Combien de gens utilisent votre système actuellement ?

Plus de 50 utilisent le pilote automatique Neo. Plus de 1000 personnes utilisent chffr [l'application qui recueille les données de conduite de tous les utilisateurs qui la téléchargent, pas seulement les conducteurs de voitures autonomes].

Vous semblez être en compétition avec Elon Musk de Tesla. Comment décririez-vous cette dynamique ?

Un jour, ce sera comme Jobs et Gates. Un jour... Il fait le Mac et nous faisons Windows. Il fait iOS et nous faisons Android. Ce paradigme a été vu une tonne de fois dans l'Histoire.

Où en êtes-vous quant au financement ?

Nous avons recueilli 3,1 millions de dollars il y a un peu plus d'un an lors d'une ronde de financement initiale. Nous avons de beaux bureaux à San Francisco et un petit nombre d'employés pour soutenir le travail des ingénieurs. Je veux gagner la partie des véhicules autonomes et je crois que la façon de le faire est de faire preuve de supériorité technique sur tous les fronts.

Sur le plan réglementaire, vous semblez adopter une approche plus Uber que Tesla...

Je ne dirais pas que Tesla envoie tout aux législateurs à l'avance pour approbation ! Mais oui, de toute évidence, nous adoptons une approche plus Tesla que GM, ou plus Uber que Ford...

Vous vous basez plutôt sur un modèle de rupture ?

Oui. Parce que la conduite est très dangereuse.

Et vous ne devriez pas comparer la conduite autonome à une conduite parfaite où il n'y a jamais d'accident. Vous devez la comparer à ce qui existe aujourd'hui : 30 000 ou 40 000 personnes qui meurent chaque année aux États-Unis seulement. [...] En grande partie, ces morts peuvent être évitées.

La plupart des accidents surviennent parce que les conducteurs sont ivres, distraits ou endormis. Facile à éviter.

Un module de conduite autonome Comma.ai en action sur l'autoroute 15, lors d'un essai de La Presse.

Quand prévoyez-vous offrir un produit qui soit plus sécuritaire qu'un humain ?

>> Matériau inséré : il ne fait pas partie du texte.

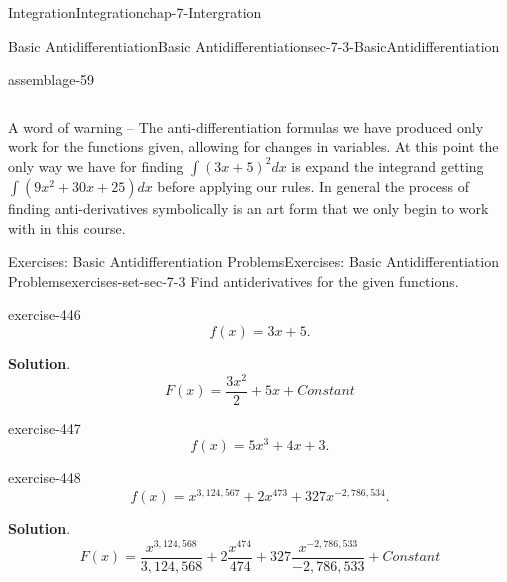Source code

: \documentclass[oneside,10pt,]{book}
\numberwithin{equation}{section}
\begin{document}
\begin{chapterptx}{Integration}{}{Integration}{}{}{chap-7-Intergration}
\begin{sectionptx}{Basic Antidifferentiation}{}{Basic Antidifferentiation}{}{}{sec-7-3-BasicAntidifferentiation}
\begin{assemblage}{}{assemblage-59}
\begin{sidebyside}{1}{0}{0}{0}
\begin{sbspanel}{1}
{\begin{tabular}{cc}
\end{tabular}
\par}
\end{sbspanel}%
\end{sidebyside}%
\end{assemblage}
\hypertarget{p-2788}{}%
A word of warning – The anti-differentiation formulas we have produced only work for the functions given, allowing for changes in variables.  At this point the only way we have for finding  \(\int(3x+5)^2 dx\) is expand the integrand getting  \(\int(9x^2+30x+25)dx\) before applying our rules.  In general the process of finding anti-derivatives symbolically is an art form that we only begin to work with in this course.%
%
%
\typeout{************************************************}
\typeout{************************************************}
%
\begin{exercises-subsection-numberless}{Exercises: Basic Antidifferentiation Problems}{}{Exercises: Basic Antidifferentiation Problems}{}{}{exercises-set-sec-7-3}
\hypertarget{p-2789}{}%
Find antiderivatives for the given functions.%
\begin{divisionexercise}{1}{}{}{exercise-446}%
%
\begin{equation*}
f(x)=3x+5.
\end{equation*}
\par\smallskip%
\noindent\textbf{Solution}.\hypertarget{solution-226}{}\quad%
%
\begin{equation*}
F(x)=\frac{3x^2}{2}+5x+Constant
\end{equation*}
\end{divisionexercise}%
\begin{divisionexercise}{2}{}{}{exercise-447}%
%
\begin{equation*}
f(x)=5x^3+4x+3.
\end{equation*}
\end{divisionexercise}%
\begin{divisionexercise}{3}{}{}{exercise-448}%
%
\begin{equation*}
f(x)=x^{3,124,567}+2x^{473}+327 x^{-2,786,534}.
\end{equation*}
\par\smallskip%
\noindent\textbf{Solution}.\hypertarget{solution-227}{}\quad%
%
\begin{equation*}
F(x)=\frac{x^{3,124,568}}{3,124,568}+2 \frac{x^{474}}{474}+327 \frac{x^{-2,786,533}}{-2,786,533}+Constant
\end{equation*}

\end{divisionexercise}
\end{exercises-subsection-numberless}
\end{sectionptx}
\end{chapterptx}
\end{document}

Il y a deux étapes. Il y a un produit qui rend la conduite plus sécuritaire en collaboration avec un humain et il y a un autre produit qui rend la conduite plus sécuritaire même sans humain dans l'auto. Vous pourriez dire qu'aujourd'hui, notre produit, lorsqu'il est utilisé correctement en coopération avec un humain, est déjà plus sécuritaire qu'un humain sans aucun système. [...] Nous avons plus de 50 personnes qui conduisent avec cela et nous n'avons jamais eu d'accident. Les chiffres sont trop petits pour parler d'une réelle signification statistique, mais... je me sens en sécurité quand je conduis avec le système.

Comment voyez-vous le produit évoluer et être déployé aux États-Unis et ailleurs dans le monde d'un point de vue réglementaire ?

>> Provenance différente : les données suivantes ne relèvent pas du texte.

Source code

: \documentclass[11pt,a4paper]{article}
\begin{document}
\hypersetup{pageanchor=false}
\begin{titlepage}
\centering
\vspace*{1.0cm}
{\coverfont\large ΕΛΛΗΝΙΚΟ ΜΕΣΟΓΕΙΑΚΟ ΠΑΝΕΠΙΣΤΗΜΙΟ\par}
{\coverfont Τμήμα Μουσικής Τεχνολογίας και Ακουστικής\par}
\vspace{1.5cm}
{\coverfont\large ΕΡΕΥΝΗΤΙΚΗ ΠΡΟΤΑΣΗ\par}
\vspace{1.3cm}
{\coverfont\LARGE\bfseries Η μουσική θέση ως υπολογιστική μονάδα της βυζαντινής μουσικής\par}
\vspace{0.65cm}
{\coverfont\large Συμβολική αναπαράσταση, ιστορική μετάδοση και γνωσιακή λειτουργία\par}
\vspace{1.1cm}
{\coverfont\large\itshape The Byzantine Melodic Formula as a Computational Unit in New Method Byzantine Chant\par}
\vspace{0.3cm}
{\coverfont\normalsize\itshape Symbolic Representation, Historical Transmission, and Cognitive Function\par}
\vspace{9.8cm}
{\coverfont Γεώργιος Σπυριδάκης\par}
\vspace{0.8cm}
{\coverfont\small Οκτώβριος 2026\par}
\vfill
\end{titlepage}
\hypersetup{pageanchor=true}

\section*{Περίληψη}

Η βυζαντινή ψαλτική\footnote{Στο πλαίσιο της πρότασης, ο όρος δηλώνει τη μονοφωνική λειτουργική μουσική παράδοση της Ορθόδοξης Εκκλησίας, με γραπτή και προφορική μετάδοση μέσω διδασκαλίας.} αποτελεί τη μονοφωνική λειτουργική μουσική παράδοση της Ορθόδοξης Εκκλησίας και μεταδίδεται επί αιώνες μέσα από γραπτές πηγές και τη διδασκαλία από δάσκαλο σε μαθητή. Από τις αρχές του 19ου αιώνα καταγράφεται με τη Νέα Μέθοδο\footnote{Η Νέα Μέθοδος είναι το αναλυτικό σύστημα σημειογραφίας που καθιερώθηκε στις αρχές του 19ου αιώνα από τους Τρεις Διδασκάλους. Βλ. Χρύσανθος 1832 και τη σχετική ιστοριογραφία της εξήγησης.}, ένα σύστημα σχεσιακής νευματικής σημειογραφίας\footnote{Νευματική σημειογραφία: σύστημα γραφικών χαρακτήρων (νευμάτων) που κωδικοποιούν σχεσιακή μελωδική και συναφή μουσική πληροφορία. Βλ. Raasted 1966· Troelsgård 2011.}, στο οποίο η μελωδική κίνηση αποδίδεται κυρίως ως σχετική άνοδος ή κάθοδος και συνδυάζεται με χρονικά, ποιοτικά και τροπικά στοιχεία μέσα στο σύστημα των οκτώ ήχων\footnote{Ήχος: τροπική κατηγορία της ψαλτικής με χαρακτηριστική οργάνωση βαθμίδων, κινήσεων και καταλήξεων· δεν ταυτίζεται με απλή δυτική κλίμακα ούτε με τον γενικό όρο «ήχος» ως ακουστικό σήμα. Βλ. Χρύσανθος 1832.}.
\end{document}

Nous voulons rendre la technologie disponible. Nous voulons être une plateforme. Et ce que nous espérons qui arrivera, ce que nous voyons déjà ici aux États-Unis, ce sont des entreprises qui apparaissent, qui assemblent nos produits, les font approuver par des régulateurs et les vendent.

Avez-vous une idée de la taille du marché ?

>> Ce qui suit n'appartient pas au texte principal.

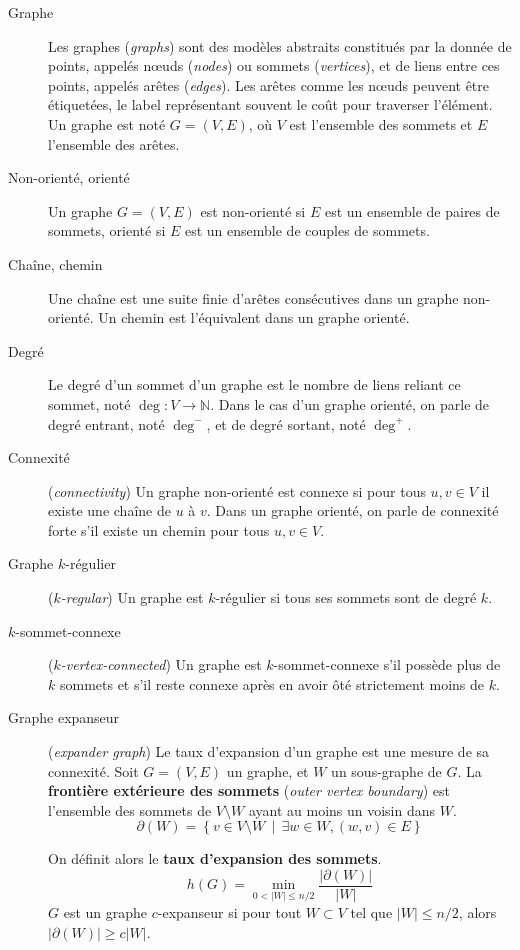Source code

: \documentclass[12pt,a4paper]{article}
\begin{document}
\begin{description}
\item[Graphe] Les graphes (\textit{graphs}) sont des modèles abstraits
  constitués par la donnée de points, appelés nœuds (\textit{nodes})
  ou sommets (\textit{vertices}), et de liens entre ces points,
  appelés arêtes (\textit{edges}). Les arêtes comme les nœuds peuvent
  être étiquetées, le label représentant souvent le coût pour
  traverser l'élément. Un graphe est noté \(G = (V, E)\), où \(V\)
  est l'ensemble des sommets et \(E\) l'ensemble des arêtes.
\item[Non-orienté, orienté] Un graphe \(G = (V, E)\) est non-orienté si
  \(E\) est un ensemble de paires de sommets, orienté si \(E\) est un
  ensemble de couples de sommets.
\item[Chaîne, chemin] Une chaîne est une suite finie d'arêtes
  consécutives dans un graphe non-orienté. Un chemin est l'équivalent
  dans un graphe orienté.
\item[Degré] Le degré d'un sommet d'un graphe est le nombre de liens
  reliant ce sommet, noté \(\deg : V \to \mathbb{N}\). Dans le cas
  d'un graphe orienté, on parle de degré entrant, noté \(\deg^-\), et
  de degré sortant, noté \(\deg^+\).
\item[Connexité] (\textit{connectivity}) Un graphe non-orienté est
  connexe si pour tous \(u, v \in V\) il existe une chaîne de \(u\) à
  \(v\). Dans un graphe orienté, on parle de connexité forte s'il
  existe un chemin pour tous \(u, v \in V\).
\item[Graphe \(k\)-régulier] (\textit{\(k\)-regular}) Un graphe est
  \(k\)-régulier si tous ses sommets sont de degré \(k\).
\item[\(k\)-sommet-connexe] (\textit{\(k\)-vertex-connected}) Un
  graphe est \(k\)-sommet-connexe s'il possède plus de \(k\) sommets
  et s'il reste connexe après en avoir ôté strictement moins de \(k\).
\item[Graphe expanseur] (\textit{expander graph}) Le taux d'expansion
  d'un graphe est une mesure de sa connexité. Soit \(G = (V, E)\) un
  graphe, et \(W\) un sous-graphe de \(G\). La \textbf{frontière
    extérieure des sommets} (\textit{outer vertex boundary}) est
  l'ensemble des sommets de \(V \setminus W\) ayant au moins un voisin
  dans \(W\).
  \[\partial(W) = \left\{v \in V \setminus W \,\middle|\, \exists w
      \in W, (w, v) \in E\right\}\]

  On définit alors le \textbf{taux d'expansion des sommets}.
  \[h(G) = \min_{0 < |W| \leq n/2}\frac{|\partial(W)|}{|W|}\]
  \(G\) est un graphe \(c\)-expanseur si pour tout \(W \subset V\) tel
  que \(|W| \leq n / 2\), alors \(|\partial(W)| \geq c |W|\).
\end{description}
\end{document}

Quand ces choses-là commencent à démontrer qu'elles rendent votre voiture plus sécuritaire, qui ne voudrait pas les utiliser ? Surtout si c'est abordable... Si vous pouvez vous procurer l'un de ces produits-là pour 500, 1000 $, et que ça réduit vos chances d'avoir un accident de 50 % - qui ne l'achèterait pas ?

Le produit est encore difficile à installer, ce qui est un obstacle à son adoption... Comment voyez-vous cela évoluer ?

C'est très sophistiqué, mais l'un de nos objectifs pour 2017 est de le rendre plus accessible. Éventuellement, et on parle peut-être du milieu de l'an prochain, on pourrait alors commencer à travailler avec des concessionnaires de véhicules. Comment cibler les mères de famille ? Elles n'iront pas sur Craigslist pour trouver quelqu'un qui l'installerait sur leur auto. Mais elles vont acheter une option chez le concessionnaire.

Et la cybersécurité ? Quels sont les risques et les protections ?

Je dirais que nous faisons un meilleur travail en matière de cybersécurité que Jeep ! [Chrysler a dû rappeler 1,4 million de véhicules en raison d'une faille de sécurité informatique]. Il faut adopter les meilleures pratiques, ne rien faire de stupide... On verra comment ça se développe.

Note de la rédaction : Les propos de cette entrevue ont été abrégés aux fins de publication.